*RECORD EXTRACTS*:
==================================================
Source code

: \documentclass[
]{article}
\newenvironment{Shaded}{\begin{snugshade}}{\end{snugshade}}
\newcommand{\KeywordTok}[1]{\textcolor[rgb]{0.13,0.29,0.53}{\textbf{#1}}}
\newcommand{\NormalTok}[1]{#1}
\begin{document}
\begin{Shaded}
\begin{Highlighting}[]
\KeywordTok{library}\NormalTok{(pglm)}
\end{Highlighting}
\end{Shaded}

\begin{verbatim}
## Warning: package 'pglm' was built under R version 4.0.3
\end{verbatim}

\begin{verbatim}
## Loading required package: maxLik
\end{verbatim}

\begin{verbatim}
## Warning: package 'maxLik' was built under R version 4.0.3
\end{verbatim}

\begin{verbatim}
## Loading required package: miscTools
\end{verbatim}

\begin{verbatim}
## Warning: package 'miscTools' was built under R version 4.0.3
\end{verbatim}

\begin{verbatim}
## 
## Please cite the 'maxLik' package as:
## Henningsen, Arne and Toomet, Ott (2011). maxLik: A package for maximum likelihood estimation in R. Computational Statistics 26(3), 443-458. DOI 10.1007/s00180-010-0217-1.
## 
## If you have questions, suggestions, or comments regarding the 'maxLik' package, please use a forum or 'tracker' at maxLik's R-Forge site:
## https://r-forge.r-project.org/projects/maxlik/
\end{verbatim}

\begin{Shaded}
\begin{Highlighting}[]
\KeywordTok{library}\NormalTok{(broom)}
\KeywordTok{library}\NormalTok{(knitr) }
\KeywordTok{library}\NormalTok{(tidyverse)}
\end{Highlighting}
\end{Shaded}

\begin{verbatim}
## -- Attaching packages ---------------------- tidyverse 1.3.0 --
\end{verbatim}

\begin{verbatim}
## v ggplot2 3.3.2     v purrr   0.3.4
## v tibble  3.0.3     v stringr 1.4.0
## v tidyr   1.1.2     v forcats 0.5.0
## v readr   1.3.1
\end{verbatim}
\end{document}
==================================================
*WHAT YOU SHOULD DO*: Copy the data above in its entirety, exactly as given.

*YOUR RESPONSE*:
Source code

: \documentclass[
]{article}
\newenvironment{Shaded}{\begin{snugshade}}{\end{snugshade}}
\newcommand{\KeywordTok}[1]{\textcolor[rgb]{0.13,0.29,0.53}{\textbf{#1}}}
\newcommand{\NormalTok}[1]{#1}
\begin{document}
\begin{Shaded}
\begin{Highlighting}[]
\KeywordTok{library}\NormalTok{(pglm)}
\end{Highlighting}
\end{Shaded}

\begin{verbatim}
## Warning: package 'pglm' was built under R version 4.0.3
\end{verbatim}

\begin{verbatim}
## Loading required package: maxLik
\end{verbatim}

\begin{verbatim}
## Warning: package 'maxLik' was built under R version 4.0.3
\end{verbatim}

\begin{verbatim}
## Loading required package: miscTools
\end{verbatim}

\begin{verbatim}
## Warning: package 'miscTools' was built under R version 4.0.3
\end{verbatim}

\begin{verbatim}
## 
## Please cite the 'maxLik' package as:
## Henningsen, Arne and Toomet, Ott (2011). maxLik: A package for maximum likelihood estimation in R. Computational Statistics 26(3), 443-458. DOI 10.1007/s00180-010-0217-1.
## 
## If you have questions, suggestions, or comments regarding the 'maxLik' package, please use a forum or 'tracker' at maxLik's R-Forge site:
## https://r-forge.r-project.org/projects/maxlik/
\end{verbatim}

\begin{Shaded}
\begin{Highlighting}[]
\KeywordTok{library}\NormalTok{(broom)}
\KeywordTok{library}\NormalTok{(knitr) }
\KeywordTok{library}\NormalTok{(tidyverse)}
\end{Highlighting}
\end{Shaded}

\begin{verbatim}
## -- Attaching packages ---------------------- tidyverse 1.3.0 --
\end{verbatim}

\begin{verbatim}
## v ggplot2 3.3.2     v purrr   0.3.4
## v tibble  3.0.3     v stringr 1.4.0
## v tidyr   1.1.2     v forcats 0.5.0
## v readr   1.3.1
\end{verbatim}
\end{document}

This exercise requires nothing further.